UW Regent President Andrew Petersen said in a statement to the Journal Sentinel that the team he appointed — which includes five regents (including Tiedeman), one former regent, two chancellors and a provost — is a "well-credentialed" committee "representing diverse interests and viewpoints of the board, academic leadership, faculty and students."

And he said time is of the essence.

"In a competitive environment where multiple state systems are actively searching for new presidential leadership, we need a small, nimble and dedicated committee comprised of board and academic leadership that represents diverse interests," Petersen said.

He went on to say there would be multiple opportunities for public input in the process.

But those opportunities to participate can't compare to the power of being in the room where the biggest decisions are made, faculty have countered. And even some university leaders have expressed concerns.

"I talked personally to regent leadership today about the issue," UWM Chancellor Mark Mone told the faculty senate Thursday, moments before the group passed a resolution asking for the committee to be expanded. "What I laid out was the precedent is concerning. I'm faculty, we're faculty. As much as you can do in terms of having a sense of inclusion and really saying we're going to seek input, it's not the same as being at the table. Period."

Mone said his main concern is that whoever is chosen as the next president will have "an uphill battle for at least the first year or two if you don't have faculty voice."

Mone told the Journal Sentinel following the meeting that he does have confidence in Regent Michael Grebe’s leadership as chair of the committee and was also confident that the search would be participative and inclusive overall.

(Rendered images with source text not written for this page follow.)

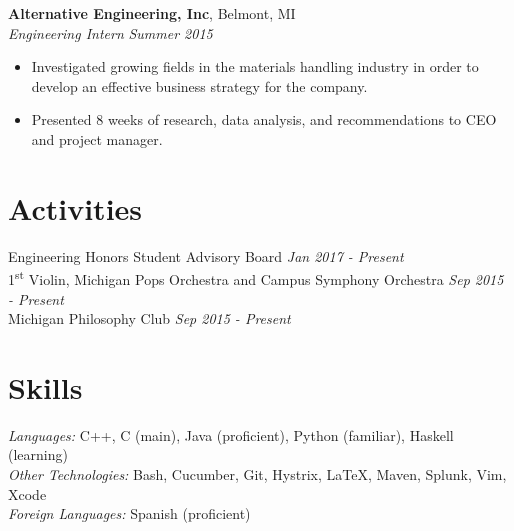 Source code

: \documentclass[margin,line]{resume}
\begin{document}
\begin{resume}
    \vspace{-2.5mm}
    \textbf{Alternative Engineering, Inc}, Belmont, MI \\\vspace{1mm}%
    \textsl{Engineering Intern} \hfill \textsl{Summer 2015}
    \begin{itemize}
    \item Investigated growing fields in the materials handling industry in order to develop an effective business strategy for the company. 
    \item Presented 8 weeks of research, data analysis, and recommendations to CEO and project manager.
    \end{itemize}
    \vspace{2.5mm}

   \sectionbreak
   \vspace{-2.5mm}
   \section{\mysidestyle Activities}
   \begin{flushright}
   \vspace{-7.5mm}
    Engineering Honors Student Advisory Board	\hfill  \textsl{Jan 2017 - Present} \\
    1\textsuperscript{st} Violin, Michigan Pops Orchestra and Campus Symphony Orchestra \hfill \textsl{Sep 2015 - Present}
    \\Michigan Philosophy Club \hfill \textsl{Sep 2015 - Present}
    \end{flushright}
    \vspace{-1.5mm}
    
    \sectionbreak
    \vspace{-2.5mm}
    \section{\mysidestyle Skills}
    \emph{Languages:} C++, C (main), Java (proficient), Python (familiar), Haskell (learning) \\
    \emph{Other Technologies:} Bash, Cucumber, Git, Hystrix, \LaTeX, Maven, Splunk, Vim, Xcode \\
    \emph{Foreign Languages:} Spanish (proficient)
\end{resume}
\end{document}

Faculty representatives at UWs in Green Bay, Stevens Point, River Falls, Oshkosh, Eau Claire, La Crosse, Whitewater, Milwaukee and Stout— nine of the system's 13 schools — have passed resolutions calling out the lack of representation on the search and screen committee and are asking the regents to expand the group. UW-Parkside's faculty senate will consider a resolution soon.

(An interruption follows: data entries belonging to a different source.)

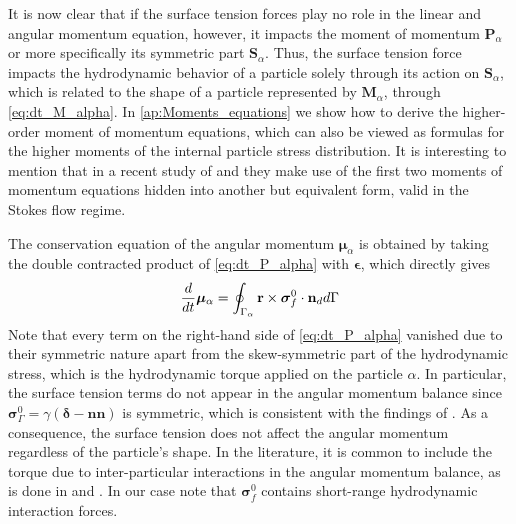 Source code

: It is now clear that if the surface tension forces play no role in the linear and angular momentum equation, however, it impacts the moment of momentum $\textbf{P}_\alpha$ or more specifically its symmetric part $\textbf{S}_\alpha$.
Thus, the surface tension force impacts the hydrodynamic behavior of a particle solely through its action on $\textbf{S}_\alpha$, which is related to the shape of a particle represented by $\textbf{M}_\alpha$, through \ref{eq:dt_M_alpha}.
In \ref{ap:Moments_equations} we show how to derive the higher-order moment of momentum equations, which can also be viewed as formulas for the higher moments of the internal particle stress distribution. 
It is interesting to mention that in a recent study of \citet{dolata2021faxen} and \citet{zhou2020lamb} they make use of the first two moments of momentum equations hidden into another but equivalent form, valid in the Stokes flow regime. 





The conservation equation of the angular momentum $\bm{\mu}_\alpha$ is obtained by taking the double contracted product of \ref{eq:dt_P_alpha} with $\bm\epsilon$, which directly gives
\begin{equation}
    \ddt\bm{\mu}_\alpha
    =  
    \intS{ \textbf{r} \times \bm{\sigma}_f^0\cdot \textbf{n}_d }
    \label{eq:dt_mu_alpha}
\end{equation}
Note that every term on the right-hand side of \ref{eq:dt_P_alpha} vanished due to their symmetric nature apart from the skew-symmetric part of the hydrodynamic stress, which is the hydrodynamic torque applied on the particle $\alpha$.
In particular, the surface tension terms do not appear in the angular momentum balance since $\bm\sigma_\Gamma^0 = \gamma (\bm\delta-\textbf{nn})$ is symmetric, which is consistent with the findings of \citet{hesla1993note}. 
As a consequence, the surface tension does not affect the angular momentum regardless of the particle's shape. 
In the literature, it is common to include the torque due to inter-particular interactions in the angular momentum balance, as is done in \citet{jackson1997locally} and \citet{zhang1997momentum}.
In our case note that $\bm{\sigma}_f^0$ contains short-range hydrodynamic interaction forces.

Student and staff governments are also considering resolutions to the same effect: UW-Stout's Student Association passed a resolution this week and UW-Milwaukee's is considering one, too. 

At least four members of the Wisconsin Legislature, Rep. Katrina Shankland, D-Stevens Point, and Sens. Chris Larson, D-Milwaukee, Patty Schachtner, D-Somerset, and Jeff Smith, D-Eau Claire, also sent letters to the Board of Regents asking for an expansion of the committee.

On Tuesday, a prominent union and a professional organization for faculty, the AFT-Wisconsin's Higher Education Council (formerly the American Federation of Teachers) and the American Association of University Professors-Wisconsin, issued a joint statement calling the decision to not include faculty, staff and more students an indication of “a shocking level of disrespect" and a "troubling lack of humility on the part of the Regents."

"Universities function differently than, say, a corporation does. Faculty and staff actually do most of the day-to-day administration. We do most of the work. Curricular decisions, what kinds of classes are going to be offered, those are decisions that, by necessity, have to be made by people with training in that field," said Jon Shelton, an associate professor at UW-Green Bay and the vice president of higher education for AFT-Wisconsin.

Petersen remained steadfast Friday that the composition of the committee will not change.

This is not the first time that faculty have raised concerns about being cut out of big hiring decisions. Members of the UW-Whitewater faculty senate issued an open letter earlier this year complaining about a lack of faculty voice in the search for their new chancellor.

But one national expert worried that the current composition could actually backfire. Lynn Pasquerella, president of the Association of American Colleges and Universities, said: "In fact, if you don't have representation, it may thwart the goal of having a streamlined process, because candidates may withdraw if they feel they will not have the support of the community once they're appointed because the process itself is being unethical or lacking in integrity."